__Stored entries__.
============================================================

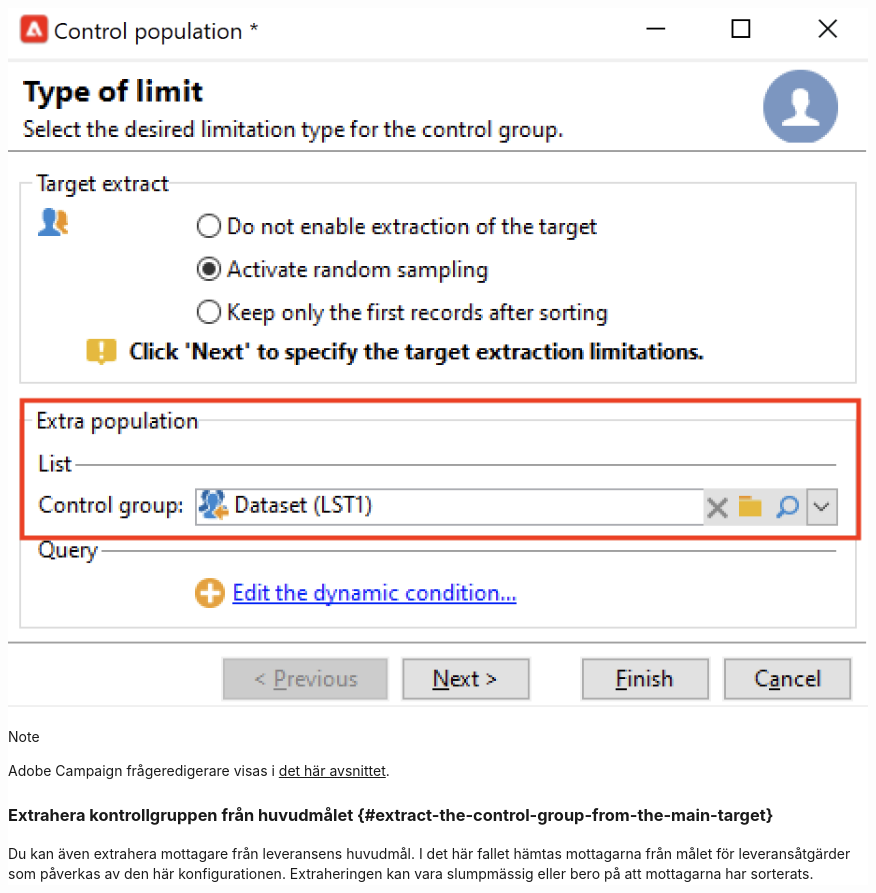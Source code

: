![](assets/new-population-as-control-group.png)

>[!NOTE]
>
>Adobe Campaign frågeredigerare visas i [det här avsnittet](../workflow/query.md).

### Extrahera kontrollgruppen från huvudmålet {#extract-the-control-group-from-the-main-target}

Du kan även extrahera mottagare från leveransens huvudmål. I det här fallet hämtas mottagarna från målet för leveransåtgärder som påverkas av den här konfigurationen. Extraheringen kan vara slumpmässig eller bero på att mottagarna har sorterats.
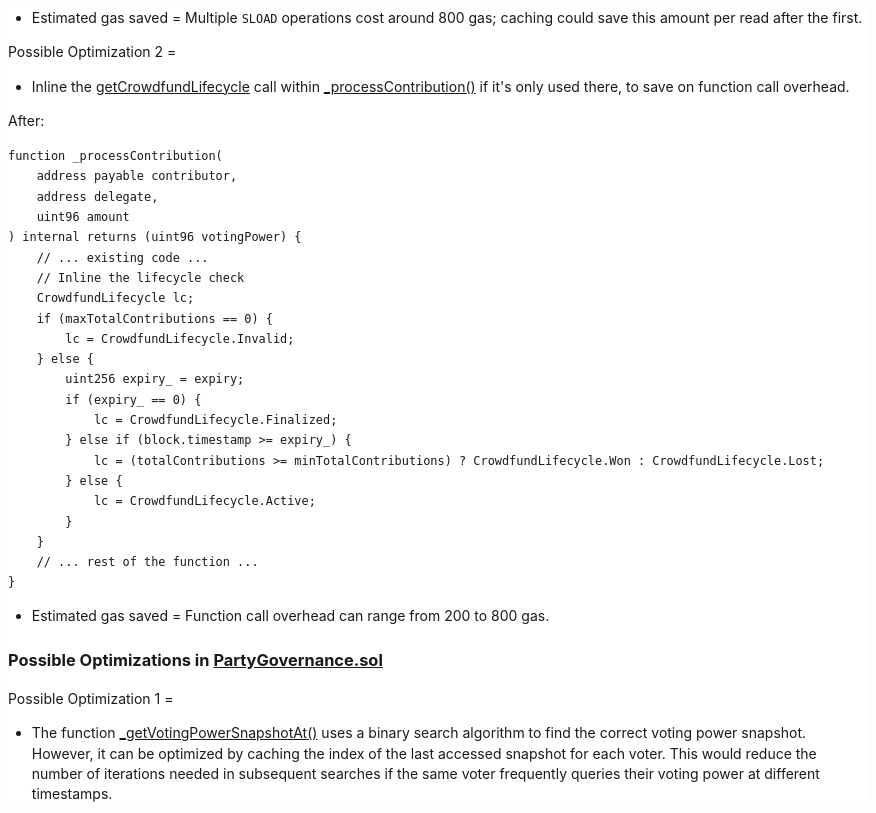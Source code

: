 


- Estimated gas saved = Multiple ``SLOAD`` operations cost around 800 gas; caching could save this amount per read after the first.

Possible Optimization 2 =
- Inline the [getCrowdfundLifecycle](https://github.com/code-423n4/2023-10-party/blob/main/contracts/crowdfund/ETHCrowdfundBase.sol#L216) call within [_processContribution()](https://github.com/code-423n4/2023-10-party/blob/main/contracts/crowdfund/ETHCrowdfundBase.sol#L196C4-L273C6) if it's only used there, to save on function call overhead.

After:




```solidity
function _processContribution(
    address payable contributor,
    address delegate,
    uint96 amount
) internal returns (uint96 votingPower) {
    // ... existing code ...
    // Inline the lifecycle check
    CrowdfundLifecycle lc;
    if (maxTotalContributions == 0) {
        lc = CrowdfundLifecycle.Invalid;
    } else {
        uint256 expiry_ = expiry;
        if (expiry_ == 0) {
            lc = CrowdfundLifecycle.Finalized;
        } else if (block.timestamp >= expiry_) {
            lc = (totalContributions >= minTotalContributions) ? CrowdfundLifecycle.Won : CrowdfundLifecycle.Lost;
        } else {
            lc = CrowdfundLifecycle.Active;
        }
    }
    // ... rest of the function ...
}
```




- Estimated gas saved = Function call overhead can range from 200 to 800 gas.

### Possible Optimizations in [PartyGovernance.sol](https://github.com/code-423n4/2023-10-party/blob/main/contracts/party/PartyGovernance.sol)

Possible Optimization 1 =
- The function [_getVotingPowerSnapshotAt()](https://github.com/code-423n4/2023-10-party/blob/main/contracts/party/PartyGovernance.sol#L904C5-L933C6) uses a binary search algorithm to find the correct voting power snapshot. However, it can be optimized by caching the index of the last accessed snapshot for each voter. This would reduce the number of iterations needed in subsequent searches if the same voter frequently queries their voting power at different timestamps.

============================================================

__Work item__.
For every line above that includes the string "address", copy the line.

__Task solution__.
    address payable contributor,
    address delegate,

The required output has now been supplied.